[Directions]
In the records below, find the line with "- Technologies: Tailwind, Headless" and the line with "- Technologies: Tailwind, React, Firebase, Express". Print both exactly, along with every line between them, and no other line.

[Working data]
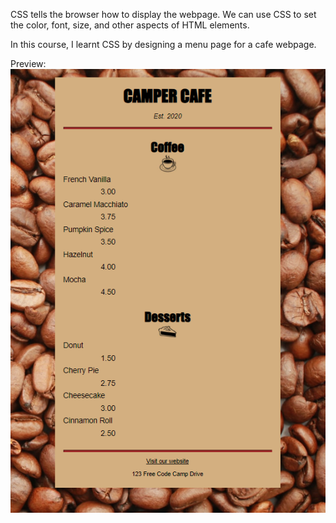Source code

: CSS tells the browser how to display the webpage. We can use CSS to set the color, font, size, and other aspects of HTML elements.

In this course, I learnt CSS by designing a menu page for a cafe webpage.

Preview: 
![preview image](image.png)
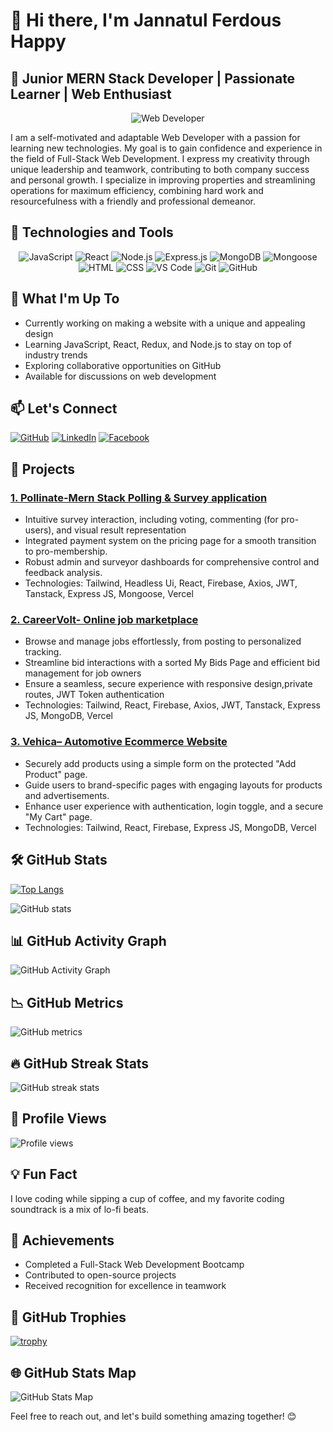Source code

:# 👋 Hi there, I'm Jannatul Ferdous Happy

## 🚀 Junior MERN Stack Developer | Passionate Learner | Web Enthusiast

<p align="center">
  <img src="https://media-exp1.licdn.com/dms/image/C4E16AQEVc9_0xAJW0g/profile-displaybackgroundimage-shrink_350_1400/0/1638108630073?e=1652313600&v=beta&t=_hrCg7syf3IekhgtN96BLR4RlNoXloEN2f-PhgHfXEg" alt="Web Developer">
</p>

I am a self-motivated and adaptable Web Developer with a passion for learning new technologies. My goal is to gain confidence and experience in the field of Full-Stack Web Development. I express my creativity through unique leadership and teamwork, contributing to both company success and personal growth. I specialize in improving properties and streamlining operations for maximum efficiency, combining hard work and resourcefulness with a friendly and professional demeanor.

## 🚀 Technologies and Tools

<p align="center">
  <img src="https://img.shields.io/badge/JavaScript-F7DF1E?style=for-the-badge&logo=javascript&logoColor=black" alt="JavaScript">
  <img src="https://img.shields.io/badge/React-61DAFB?style=for-the-badge&logo=react&logoColor=black" alt="React">
  <img src="https://img.shields.io/badge/Node.js-339933?style=for-the-badge&logo=node.js&logoColor=white" alt="Node.js">
  <img src="https://img.shields.io/badge/Express.js-000000?style=for-the-badge&logo=express&logoColor=white" alt="Express.js">
  <img src="https://img.shields.io/badge/MongoDB-47A248?style=for-the-badge&logo=mongodb&logoColor=white" alt="MongoDB">
  <img src="https://img.shields.io/badge/Mongoose-880000?style=for-the-badge&logo=mongoose&logoColor=white" alt="Mongoose">
  <img src="https://img.shields.io/badge/HTML-E34F26?style=for-the-badge&logo=html5&logoColor=white" alt="HTML">
  <img src="https://img.shields.io/badge/CSS-1572B6?style=for-the-badge&logo=css3&logoColor=white" alt="CSS">
  <img src="https://img.shields.io/badge/Visual Studio Code-007ACC?style=for-the-badge&logo=visual-studio-code&logoColor=white" alt="VS Code">
  <img src="https://img.shields.io/badge/Git-F05032?style=for-the-badge&logo=git&logoColor=white" alt="Git">
  <img src="https://img.shields.io/badge/GitHub-181717?style=for-the-badge&logo=github&logoColor=white" alt="GitHub">
</p>

## 🔭 What I'm Up To

- Currently working on making a website with a unique and appealing design
- Learning JavaScript, React, Redux, and Node.js to stay on top of industry trends
- Exploring collaborative opportunities on GitHub
- Available for discussions on web development

## 📫 Let's Connect

[![GitHub](https://img.shields.io/badge/GitHub-JannatulHappy-blue?style=for-the-badge&logo=github)](https://github.com/JannatulHappy)
[![LinkedIn](https://img.shields.io/badge/LinkedIn-JannatulFerdousHappy1-blue?style=for-the-badge&logo=linkedin)](https://www.linkedin.com/in/JannatulFerdousHappy1)
[![Facebook](https://img.shields.io/badge/Facebook-JannatulFerdousHappy1-blue?style=for-the-badge&logo=facebook)](https://www.facebook.com/JannatulFerdousHappy1)

## 🚀 Projects

### [1. Pollinate-Mern Stack Polling & Survey application](https://pollinate-01.web.app)
- Intuitive survey interaction, including voting, commenting (for pro-users), and visual
result representation
- Integrated payment system on the pricing page for a smooth transition to pro-membership.
-  Robust admin and surveyor dashboards for comprehensive control and feedback analysis.
- Technologies: Tailwind, Headless Ui, React, Firebase, Axios, JWT, Tanstack, Express JS, Mongoose, Vercel

### [2. CareerVolt- Online job marketplace](https://careervolt-01.web.app)
- Browse and manage jobs effortlessly, from posting to personalized tracking.
- Streamline bid interactions with a sorted My Bids Page and efficient bid management for job owners
- Ensure a seamless, secure experience with responsive design,private routes, JWT Token authentication
- Technologies: Tailwind, React, Firebase, Axios, JWT, Tanstack, Express JS, MongoDB, Vercel


### [3. Vehica– Automotive Ecommerce Website](https://vehica-5c943.web.app/)
- Securely add products using a simple form on the protected "Add Product" page.
- Guide users to brand-specific pages with engaging layouts for products and advertisements.
- Enhance user experience with authentication, login toggle, and a secure "My Cart" page.
- Technologies: Tailwind, React, Firebase, Express JS, MongoDB, Vercel

## 🛠️ GitHub Stats

[![Top Langs](https://github-readme-stats.vercel.app/api/top-langs/?username=JannatulHappy&layout=compact)](https://github.com/anuraghazra/github-readme-stats)

![GitHub stats](https://github-readme-stats.vercel.app/api?username=JannatulHappy&show_icons=true&count_private=true)

## 📊 GitHub Activity Graph

![GitHub Activity Graph](https://activity-graph.herokuapp.com/graph?username=JannatulHappy)

## 📉 GitHub Metrics

![GitHub metrics](https://metrics.lecoq.io/JannatulHappy)

## 🔥 GitHub Streak Stats

![GitHub streak stats](https://github-readme-streak-stats.herokuapp.com/?user=JannatulHappy)

## 👀 Profile Views

![Profile views](https://gpvc.arturio.dev/JannatulHappy)

## 💡 Fun Fact

I love coding while sipping a cup of coffee, and my favorite coding soundtrack is a mix of lo-fi beats.

## 🌟 Achievements

- Completed a Full-Stack Web Development Bootcamp
- Contributed to open-source projects
- Received recognition for excellence in teamwork

## 🚀 GitHub Trophies

[![trophy](https://github-profile-trophy.vercel.app/?username=JannatulHappy)](https://github.com/ryo-ma/github-profile-trophy)

## 🌐 GitHub Stats Map

![GitHub Stats Map](https://github.com/ashutosh00710/github-readme-stats/blob/master/maps/map1.png)


Feel free to reach out, and let's build something amazing together! 😊
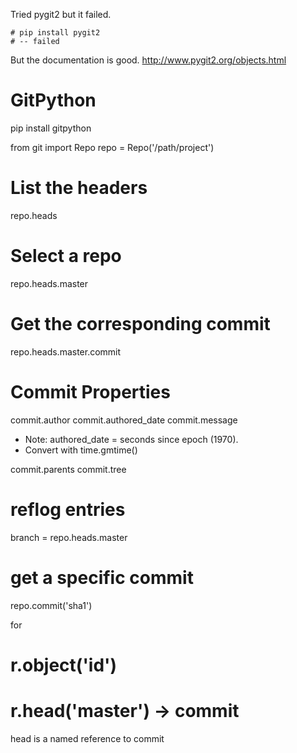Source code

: 
Tried pygit2 but it failed.

    # pip install pygit2
    # -- failed

But the documentation is good.
http://www.pygit2.org/objects.html


GitPython
===========

pip install gitpython

from git import Repo
repo = Repo('/path/project')

# List the headers
repo.heads

# Select a repo
repo.heads.master

# Get the corresponding commit
repo.heads.master.commit

# Commit Properties
commit.author
commit.authored_date
commit.message

- Note: authored_date = seconds since epoch (1970). 
- Convert with time.gmtime()

commit.parents
commit.tree

# reflog entries
branch = repo.heads.master

# get a specific commit
repo.commit('sha1')

for


# r.object('id')
# r.head('master') -> commit

head is a named reference to commit



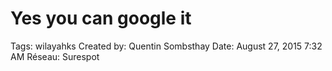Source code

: # Yes you can google it

Tags: wilayahks
Created by: Quentin Sombsthay
Date: August 27, 2015 7:32 AM
Réseau: Surespot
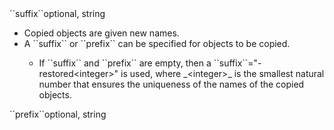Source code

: <tr><td>``suffix``</td><td>optional, string<td>
<ul>
<li>Copied objects are given new names.</li>
<li>A ``suffix`` or ``prefix`` can be specified for objects to be copied.</li>
	<ul> 
	<li>If ``suffix`` and ``prefix`` are empty, then a ``suffix``="-restored&lt;integer&gt;" is used, where _&lt;integer&gt;_ is the 
	smallest natural number that ensures the uniqueness of the names of the copied objects.</li>
	</ul>
</ul>
</td><td></td><td></td></tr>
<tr><td>``prefix``</td><td>optional, string<td></td><td></td><td></td></tr>
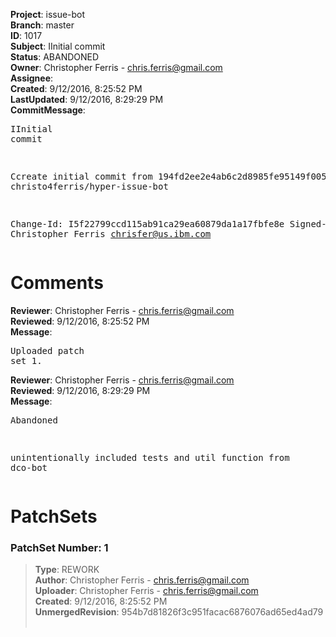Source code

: <strong>Project</strong>: issue-bot<br><strong>Branch</strong>: master<br><strong>ID</strong>: 1017<br><strong>Subject</strong>: IInitial commit<br><strong>Status</strong>: ABANDONED<br><strong>Owner</strong>: Christopher Ferris - chris.ferris@gmail.com<br><strong>Assignee</strong>:<br><strong>Created</strong>: 9/12/2016, 8:25:52 PM<br><strong>LastUpdated</strong>: 9/12/2016, 8:29:29 PM<br><strong>CommitMessage</strong>:<br><pre>IInitial commit

Ccreate initial commit from 194fd2ee2e4ab6c2d8985fe95149f005d679362c
christo4ferris/hyper-issue-bot

Change-Id: I5f22799ccd115ab91ca29ea60879da1a17fbfe8e
Signed-off-by: Christopher Ferris <chrisfer@us.ibm.com>
</pre><h1>Comments</h1><strong>Reviewer</strong>: Christopher Ferris - chris.ferris@gmail.com<br><strong>Reviewed</strong>: 9/12/2016, 8:25:52 PM<br><strong>Message</strong>: <pre>Uploaded patch set 1.</pre><strong>Reviewer</strong>: Christopher Ferris - chris.ferris@gmail.com<br><strong>Reviewed</strong>: 9/12/2016, 8:29:29 PM<br><strong>Message</strong>: <pre>Abandoned

unintentionally included tests and util function from dco-bot</pre><h1>PatchSets</h1><h3>PatchSet Number: 1</h3><blockquote><strong>Type</strong>: REWORK<br><strong>Author</strong>: Christopher Ferris - chris.ferris@gmail.com<br><strong>Uploader</strong>: Christopher Ferris - chris.ferris@gmail.com<br><strong>Created</strong>: 9/12/2016, 8:25:52 PM<br><strong>UnmergedRevision</strong>: 954b7d81826f3c951facac6876076ad65ed4ad79<br><br></blockquote>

[Completed task]
- Technologies: Tailwind, Headless Ui, React, Firebase, Axios, JWT, Tanstack, Express JS, Mongoose, Vercel

### [2. CareerVolt- Online job marketplace](https://careervolt-01.web.app)
- Browse and manage jobs effortlessly, from posting to personalized tracking.
- Streamline bid interactions with a sorted My Bids Page and efficient bid management for job owners
- Ensure a seamless, secure experience with responsive design,private routes, JWT Token authentication
- Technologies: Tailwind, React, Firebase, Axios, JWT, Tanstack, Express JS, MongoDB, Vercel


### [3. Vehica– Automotive Ecommerce Website](https://vehica-5c943.web.app/)
- Securely add products using a simple form on the protected "Add Product" page.
- Guide users to brand-specific pages with engaging layouts for products and advertisements.
- Enhance user experience with authentication, login toggle, and a secure "My Cart" page.
- Technologies: Tailwind, React, Firebase, Express JS, MongoDB, Vercel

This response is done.